[STUDY MATERIAL — start]

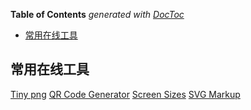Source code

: <!-- START doctoc generated TOC please keep comment here to allow auto update -->
<!-- DON'T EDIT THIS SECTION, INSTEAD RE-RUN doctoc TO UPDATE -->
**Table of Contents**  *generated with [DocToc](https://github.com/thlorenz/doctoc)*

- [常用在线工具](#%E5%B8%B8%E7%94%A8%E5%9C%A8%E7%BA%BF%E5%B7%A5%E5%85%B7)

<!-- END doctoc generated TOC please keep comment here to allow auto update -->

## 常用在线工具
[Tiny png](https://tinypng.com/)
[QR Code Generator](http://goqr.me/)
[Screen Sizes](http://screensiz.es/)
[SVG Markup](https://jakearchibald.github.io/svgomg/)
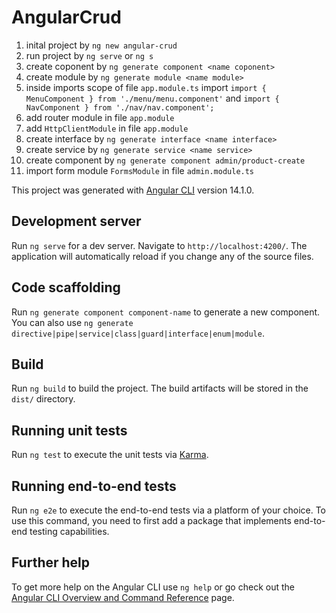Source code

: # AngularCrud

1. inital project by `ng new angular-crud`
2. run project by `ng serve` or `ng s`
3. create coponent by `ng generate component <name coponent>`
4. create module by `ng generate module <name module>`
5. inside imports scope of file `app.module.ts` import `import { MenuComponent } from './menu/menu.component'` and `import { NavComponent } from './nav/nav.component';`
6. add router module in file `app.module`
7. add `HttpClientModule` in file `app.module`
8. create interface by `ng generate interface <name interface>`
9. create service by `ng generate service <name service>`
10. create component by `ng generate component admin/product-create`
11. import form module `FormsModule` in file `admin.module.ts`

This project was generated with [Angular CLI](https://github.com/angular/angular-cli) version 14.1.0.

## Development server

Run `ng serve` for a dev server. Navigate to `http://localhost:4200/`. The application will automatically reload if you change any of the source files.

## Code scaffolding

Run `ng generate component component-name` to generate a new component. You can also use `ng generate directive|pipe|service|class|guard|interface|enum|module`.

## Build

Run `ng build` to build the project. The build artifacts will be stored in the `dist/` directory.

## Running unit tests

Run `ng test` to execute the unit tests via [Karma](https://karma-runner.github.io).

## Running end-to-end tests

Run `ng e2e` to execute the end-to-end tests via a platform of your choice. To use this command, you need to first add a package that implements end-to-end testing capabilities.

## Further help

To get more help on the Angular CLI use `ng help` or go check out the [Angular CLI Overview and Command Reference](https://angular.io/cli) page.
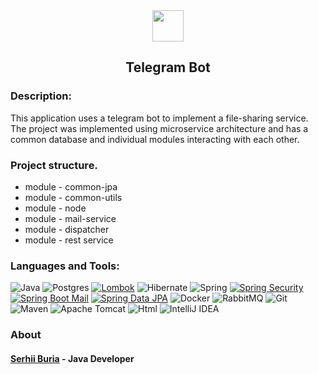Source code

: 
<div align="center"><img  src="" height="50" title="Logo" alt=""/></div>
<h2 align="center">Telegram Bot</h2>

### Description: 
This application uses a telegram bot to implement a file-sharing service.
The project was implemented using microservice architecture and has a common database and individual modules interacting with each other.
### Project structure.
* module - common-jpa
* module - common-utils
* module - node
* module - mail-service
* module - dispatcher
* module - rest service

### Languages and Tools:
![Java](https://img.shields.io/badge/Java-11-%23ED8B00.svg?style=java&logo=java&logoColor=white)
![Postgres](https://img.shields.io/badge/postgres-%23316192.svg?style=for-the-badge&logo=postgresql&logoColor=white)
[![Lombok](https://img.shields.io/badge/Lombok-1.18.22-blue.svg)](https://projectlombok.org/)
![Hibernate](https://img.shields.io/badge/Hibernate-FFD700?style=flat&logo=Hibernate&logoColor=808080)
![Spring](https://img.shields.io/badge/Spring-9ACD32?style=flat&logo=Spring&logoColor=F8F8FF)
[![Spring Security](https://img.shields.io/badge/Spring%20Security-2.5.3-green.svg)](https://spring.io/projects/spring-security)
[![Spring Boot Mail](https://img.shields.io/badge/Spring%20Boot%20Mail-2.5.3-green.svg)](https://spring.io/projects/spring-boot)
[![Spring Data JPA](https://img.shields.io/badge/Spring%20Data%20JPA-2.5.3-green.svg)](https://spring.io/projects/spring-data-jpa)
![Docker](https://img.shields.io/badge/docker-%230db7ed.svg?style=for-the-badge&logo=docker&logoColor=white)
![RabbitMQ](https://img.shields.io/badge/Rabbitmq-FF6600?style=for-the-badge&logo=rabbitmq&logoColor=white)
![Git](https://img.shields.io/badge/Git-F8F8FF?style=flat&logo=Git&logoColor=FF0000)
![Maven](https://img.shields.io/badge/Maven-F8F8FF?style=flat&logo=apachemaven&logoColor=F4A460)
![Apache Tomcat](https://img.shields.io/badge/apache%20tomcat-%23F8DC75.svg?style=apache&logo=apache-tomcat&logoColor=black)
![Html](https://img.shields.io/badge/HTML-F8F8FF?style=flat&logo=html5&logoColor=black)
![IntelliJ IDEA](https://img.shields.io/badge/IntelliJIDEA-000000.svg?style=badge&logo=intellij-idea&logoColor=white)


### About 
#### [Serhii Buria](https://github.com/sergeiburya) - Java Developer
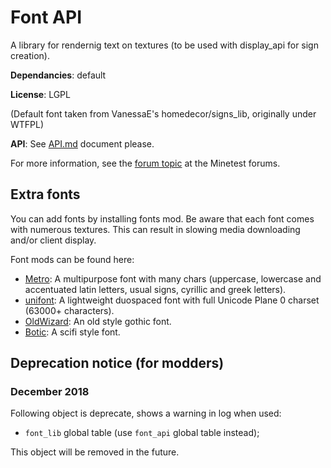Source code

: # Font API

A library for rendernig text on textures (to be used with display_api for sign creation).

**Dependancies**: default

**License**: LGPL

(Default font taken from VanessaE's homedecor/signs_lib, originally under WTFPL)

**API**: See [API.md](https://github.com/pyrollo/display_modpack/blob/master/font_api/API.md) document please.

For more information, see the [forum topic](https://forum.minetest.net/viewtopic.php?t=13563) at the Minetest forums.

## Extra fonts

You can add fonts by installing fonts mod. Be aware that each font comes with numerous textures. This can result in slowing media downloading and/or client display.

Font mods can be found here:

 * [Metro](https://github.com/pyrollo/display_modpack/tree/master/font_metro): A multipurpose font with many chars (uppercase, lowercase and accentuated latin letters, usual signs, cyrillic and greek letters).
 * [unifont](https://github.com/pyrollo/display_modpack/tree/master/unifont): A lightweight duospaced font with full Unicode Plane 0 charset (63000+ characters).
 * [OldWizard](https://github.com/pyrollo/font_oldwizard): An old style gothic font.
 * [Botic](https://github.com/pyrollo/font_botic): A scifi style font.

 ## Deprecation notice (for modders)

 ### December 2018
 Following object is deprecate, shows a warning in log when used:
 * `font_lib` global table (use `font_api` global table instead);

 This object will be removed in the future.
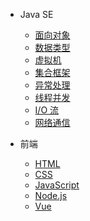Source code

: * Java SE
  * [面向对象](java/面向对象.md)
  * [数据类型](java/数据类型.md)
  * [虚拟机](java/运行环境.md)
  * [集合框架](java/集合框架.md)
  * [异常处理](java/异常处理.md)
  * [线程并发](java/线程并发.md)
  * [I/O 流](java/IO流.md)
  * [网络通信](java/网络通信.md)


* 前端
  * [HTML](前端/html.md)
  * [CSS](前端/css.md)
  * [JavaScript](前端/javascript.md)
  * [Node.js](前端/node.md)
  * [Vue](前端/vue.md)
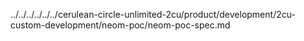 ../../../../../../cerulean-circle-unlimited-2cu/product/development/2cu-custom-development/neom-poc/neom-poc-spec.md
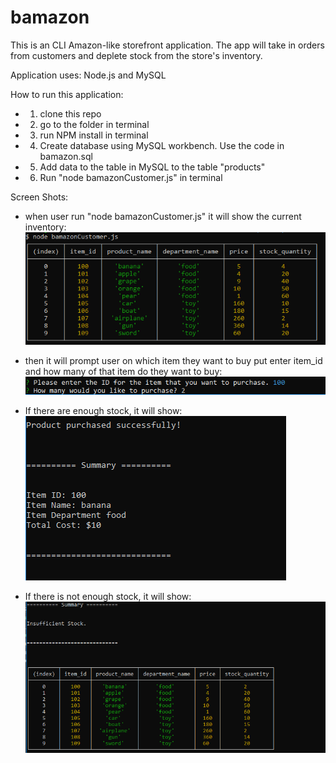 # bamazon
This is an CLI Amazon-like storefront application. The app will take in orders from customers and deplete stock from the store's inventory.

Application uses: Node.js and MySQL

How to run this application:
* 1. clone this repo
* 2. go to the folder in terminal
* 3. run NPM install in terminal
* 4. Create database using MySQL workbench. Use the code in bamazon.sql
* 5. Add data to the table in MySQL to the table "products"
* 6. Run "node bamazonCustomer.js" in terminal

Screen Shots:
* when user run "node bamazonCustomer.js" it will show the current inventory:
![inventory](https://github.com/adrianctwo/bamazon/blob/master/image/inventory.PNG?raw=true)

* then it will prompt user on which item they want to buy put enter item_id and how many of that item do they want to buy:
![order form](https://github.com/adrianctwo/bamazon/blob/master/image/order.PNG?raw=true)

* If there are enough stock, it will show:
![order form](https://github.com/adrianctwo/bamazon/blob/master/image/summary.PNG?raw=true)

* If there is not enough stock, it will show:
![order form](https://github.com/adrianctwo/bamazon/blob/master/image/summary2.PNG?raw=true)
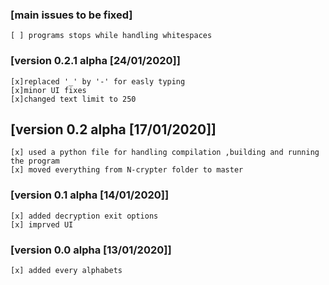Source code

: ### [main issues to be fixed]

    [ ] programs stops while handling whitespaces
	
### [version 0.2.1 alpha [24/01/2020]]
    
    [x]replaced '_' by '-' for easly typing
    [x]minor UI fixes
    [x]changed text limit to 250
	

## [version 0.2 alpha [17/01/2020]]

    [x] used a python file for handling compilation ,building and running the program
    [x] moved everything from N-crypter folder to master

### [version 0.1 alpha [14/01/2020]]

    [x] added decryption exit options
    [x] imprved UI


### [version 0.0 alpha [13/01/2020]]

    [x] added every alphabets 
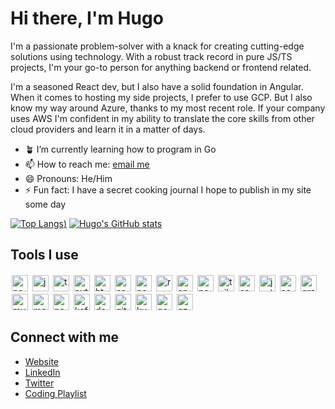 # Hi there, I'm Hugo

I'm a passionate problem-solver with a knack for creating cutting-edge solutions using technology. With a robust track record in pure JS/TS projects, I'm your go-to person for anything backend or frontend related.

I'm a seasoned React dev, but I also have a solid foundation in Angular. When it comes to hosting my side projects, I prefer to use GCP. But I also know my way around Azure, thanks to my most recent role. If your company uses AWS I'm confident in my ability to translate the core skills from other cloud providers and learn it in a matter of days.

- 🪴 I’m currently learning how to program in Go
- 📫 How to reach me: [email me](mailto:hugo@perdomo.dev)
- 😄 Pronouns: He/Him
- ⚡ Fun fact: I have a secret cooking journal I hope to publish in my site some day

[![Top Langs](https://github-readme-stats.vercel.app/api/top-langs/?username=abouthugo&theme=transparent&show_icons=true&hide_rank=true))](https://github.com/anuraghazra/github-readme-stats)
[![Hugo's GitHub stats](https://github-readme-stats.vercel.app/api?username=abouthugo&theme=transparent&show_icons=true&hide_rank=true)](https://github.com/anuraghazra/github-readme-stats)

## Tools I use

<img style="padding: 2px" alt="neovim" src="https://cdn.jsdelivr.net/gh/devicons/devicon@latest/icons/neovim/neovim-original.svg" width="26px" align="left"/>
<img style="padding: 2px" alt="js" src="https://cdn.jsdelivr.net/gh/devicons/devicon/icons/javascript/javascript-original.svg" width="26px" align="left"/>
<img style="padding: 2px" alt="typescript" src="https://cdn.jsdelivr.net/gh/devicons/devicon/icons/typescript/typescript-original.svg" width="26px" align="left"/>
<img style="padding: 2px" alt="python" src="https://cdn.jsdelivr.net/gh/devicons/devicon/icons/python/python-original.svg" width="26px" align="left"/>
<img style="padding: 2px" alt="html" src="https://cdn.jsdelivr.net/gh/devicons/devicon/icons/html5/html5-original.svg" width="26px" align="left"/>
<img style="padding: 2px" alt="css" src="https://cdn.jsdelivr.net/gh/devicons/devicon/icons/css3/css3-original.svg" width="26px" align="left"/>
<img style="padding: 2px" alt="nodejs" src="https://cdn.jsdelivr.net/gh/devicons/devicon/icons/nodejs/nodejs-original.svg" width="26px" align="left"/>
<img style="padding: 2px" alt="react" src="https://cdn.jsdelivr.net/gh/devicons/devicon/icons/react/react-original.svg" width="26px" align="left"/>
<img style="padding: 2px" alt="angular" src="https://cdn.jsdelivr.net/gh/devicons/devicon/icons/angularjs/angularjs-original.svg" width="26px" align="left"/>
<img style="padding: 2px" alt="nextjs" src="https://cdn.jsdelivr.net/gh/devicons/devicon/icons/nextjs/nextjs-original.svg" width="26px" align="left"/>
<img style="padding: 2px" alt="tailwind" src="https://cdn.jsdelivr.net/gh/devicons/devicon@latest/icons/tailwindcss/tailwindcss-original.svg" width="26px" align="left" />
<img style="padding: 2px" alt="sass" src="https://cdn.jsdelivr.net/gh/devicons/devicon/icons/sass/sass-original.svg" width="26px" align="left"/>
<img style="padding: 2px" alt="jest" src="https://cdn.jsdelivr.net/gh/devicons/devicon/icons/jest/jest-plain.svg" width="26px" align="left"/>
<img style="padding: 2px" alt="socket.io" src="https://cdn.jsdelivr.net/gh/devicons/devicon/icons/socketio/socketio-original.svg" width="26px" align="left"/>
<img style="padding: 2px" alt="graphql" src="https://cdn.jsdelivr.net/gh/devicons/devicon/icons/graphql/graphql-plain.svg" width="26px" align="left"/>
<img style="padding: 2px" alt="mysql" src="https://cdn.jsdelivr.net/gh/devicons/devicon/icons/mysql/mysql-original.svg" width="26px" align="left"/>
<img style="padding: 2px" alt="mongodb" src="https://cdn.jsdelivr.net/gh/devicons/devicon/icons/mongodb/mongodb-original.svg" width="26px" align="left"/>
<img style="padding: 2px" alt="postgresql" src="https://cdn.jsdelivr.net/gh/devicons/devicon/icons/postgresql/postgresql-original.svg" width="26px" align="left"/>
<img style="padding: 2px" alt="kafka" src="https://cdn.jsdelivr.net/gh/devicons/devicon/icons/apachekafka/apachekafka-original.svg" width="26px" align="left"/>
<img style="padding: 2px" alt="docker" src="https://cdn.jsdelivr.net/gh/devicons/devicon/icons/docker/docker-original.svg" width="26px" align="left"/>
<img style="padding: 2px" alt="git" src="https://cdn.jsdelivr.net/gh/devicons/devicon/icons/git/git-original.svg" width="26px" align="left"/>
<img style="padding: 2px" alt="kubernetes" src="https://cdn.jsdelivr.net/gh/devicons/devicon/icons/kubernetes/kubernetes-plain.svg" width="26px" align="left"/>
<img style="padding: 2px" alt="gcp" src="https://cdn.jsdelivr.net/gh/devicons/devicon/icons/googlecloud/googlecloud-original.svg" width="26px" align="left"/>
<img style="padding: 2px" alt="azure" src="https://cdn.jsdelivr.net/gh/devicons/devicon/icons/azure/azure-original.svg" width="26px"/>

## Connect with me
- [Website](https://abouthugo.dev)
- [LinkedIn](https://www.linkedin.com/in/hugoperdomo/)
- [Twitter](https://twitter.com/_abouthugo)
- [Coding Playlist](https://open.spotify.com/playlist/2Al9G2jrWkwDlRFMZaw1GX?si=4666b77beab14603)

<!-- 
Previous Job Description
worked as a backend developer for Stetson where I got to build microservices, automation modules, APIs, and user interfaces that empowered the team to do their work more efficiently.
-->
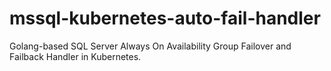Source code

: # mssql-kubernetes-auto-fail-handler
Golang-based SQL Server Always On Availability Group Failover and Failback Handler in Kubernetes.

[STUDY MATERIAL — finish]

WHAT TO WORK ON:
Only lines holding the word "many" belong in the answer; copy each one from the material.

THE COMPLETED TASK:
 * [Metro](https://github.com/pyrollo/display_modpack/tree/master/font_metro): A multipurpose font with many chars (uppercase, lowercase and accentuated latin letters, usual signs, cyrillic and greek letters).
* then it will prompt user on which item they want to buy put enter item_id and how many of that item do they want to buy:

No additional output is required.